Une greffe du foie reste le seul traitement efficace, mais son utilisation est limitée par le manque de donneurs de foie, une intervention chirurgicale complexe, des coûts élevés et la nécessité d’immunosuppresseurs à vie. Aussi, on a commencé à travailler autour de la création de foies artificiels dès les années 70 et 80.
L’un des pionniers dans le domaine est une société américaine nommée Vital Therapies, qui a réalisé le plus grand nombre d’essais cliniques pour le moment. Entre 1999 et 2018, l’organisme a collecté les données et les résultats de 11 essais cliniques de son système d’assistance hépatique extracorporelle, impliquant environ 600 patients. Cependant, son utilisation n’a pas été approuvée par les régulateurs américains, après l’échec de l’essai en phase III.
Du côté de la chine, le professeur Gao Yi est l’un des chercheurs à la pointe de la recherche sur le sujet du foie artificiel. Il est aujourd’hui directeur exécutif du Centre de médecine translationnelle de l’hôpital Zhujiang de l’Université de médecine du Sud, dans la province du Guangdong.
L’homme a commencé ses recherches dans le domaine en 1996. Il s’agissait du premier projet de ce type financé par la Fondation nationale des sciences naturelles de Chine, explique-t-il au média South China Morning Post (SCMP). Aujourd’hui, il présente les derniers résultats du projet de foie artificiel qu’il développe en collaboration avec l’entreprise Qian Hui Biotech.
Un foie bio-artificiel situé en dehors du corps, mais qui fonctionne avec
Son équipe a créé un “bioréacteur” pour un foie artificiel (ou bio-artificiel) : il s’agit d’un dispositif situé en-dehors corps “qui effectue le travail de détoxification et de synthèse des protéines et des produits chimiques nécessaires à la digestion et à la croissance du foie”.
Le sang circule à travers le bioréacteur, dans lequel un système de membrane à fibres creuses permet de faire croître des cellules souches et des substances essentielles, qui sont ensuite introduites dans la circulation sanguine du patient, et l’aident à régénérer les tissus et à supprimer les dommages au foie causés par l’inflammation.
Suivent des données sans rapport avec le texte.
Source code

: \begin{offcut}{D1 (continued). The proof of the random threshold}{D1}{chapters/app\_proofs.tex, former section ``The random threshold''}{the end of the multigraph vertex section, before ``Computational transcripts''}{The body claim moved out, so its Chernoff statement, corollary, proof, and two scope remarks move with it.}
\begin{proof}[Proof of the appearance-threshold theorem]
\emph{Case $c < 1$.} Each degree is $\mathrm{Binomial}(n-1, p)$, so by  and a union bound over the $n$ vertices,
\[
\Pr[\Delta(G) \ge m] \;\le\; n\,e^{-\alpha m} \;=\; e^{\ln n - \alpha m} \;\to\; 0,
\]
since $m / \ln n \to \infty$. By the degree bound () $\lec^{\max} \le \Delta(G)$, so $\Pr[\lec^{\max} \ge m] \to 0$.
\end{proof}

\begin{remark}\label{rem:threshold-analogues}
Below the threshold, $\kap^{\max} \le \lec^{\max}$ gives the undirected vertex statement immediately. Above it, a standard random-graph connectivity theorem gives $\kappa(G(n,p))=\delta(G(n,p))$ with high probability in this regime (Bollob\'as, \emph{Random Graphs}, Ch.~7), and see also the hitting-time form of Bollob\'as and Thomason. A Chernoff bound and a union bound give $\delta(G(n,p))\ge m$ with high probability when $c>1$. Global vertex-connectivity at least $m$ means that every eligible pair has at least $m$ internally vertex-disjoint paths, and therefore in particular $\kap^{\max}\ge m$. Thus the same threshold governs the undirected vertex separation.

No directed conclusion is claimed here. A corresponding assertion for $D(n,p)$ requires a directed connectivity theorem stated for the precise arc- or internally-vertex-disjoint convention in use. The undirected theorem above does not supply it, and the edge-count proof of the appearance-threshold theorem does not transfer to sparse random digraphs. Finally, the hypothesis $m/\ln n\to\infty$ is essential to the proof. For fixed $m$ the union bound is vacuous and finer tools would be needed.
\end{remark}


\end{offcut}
Des membranes similaires sont déjà utilisées régulièrement dans d’autres processus médicaux, comme la dialyse, mais c’est la première fois qu’elles sont utilisées pour cultiver des cellules souches.
Grâce aux cellules souches, le procédé obtient une première validation de l’administration
Le but du foie artificiel développé par Gao Yi est de suppléer un foie malade jusqu’à ce qu’il se régénère, ou jusqu’à ce qu’une possibilité de greffe soit trouvée et qu’une transplantation soit faite.
Toutefois, avant d’être approuvé pour une utilisation clinique “ordinaire”, ce dispositif innovant doit démontrer son efficacité totale et son absence de problèmes et vices cachés lors d’une successions de phases d’essais cliniques. C’est dans cette direction qu’avance désormais Gao Yi et son équipé, après avoir obtenue un “feu vert des autorités chinoises” pour des essais cliniques.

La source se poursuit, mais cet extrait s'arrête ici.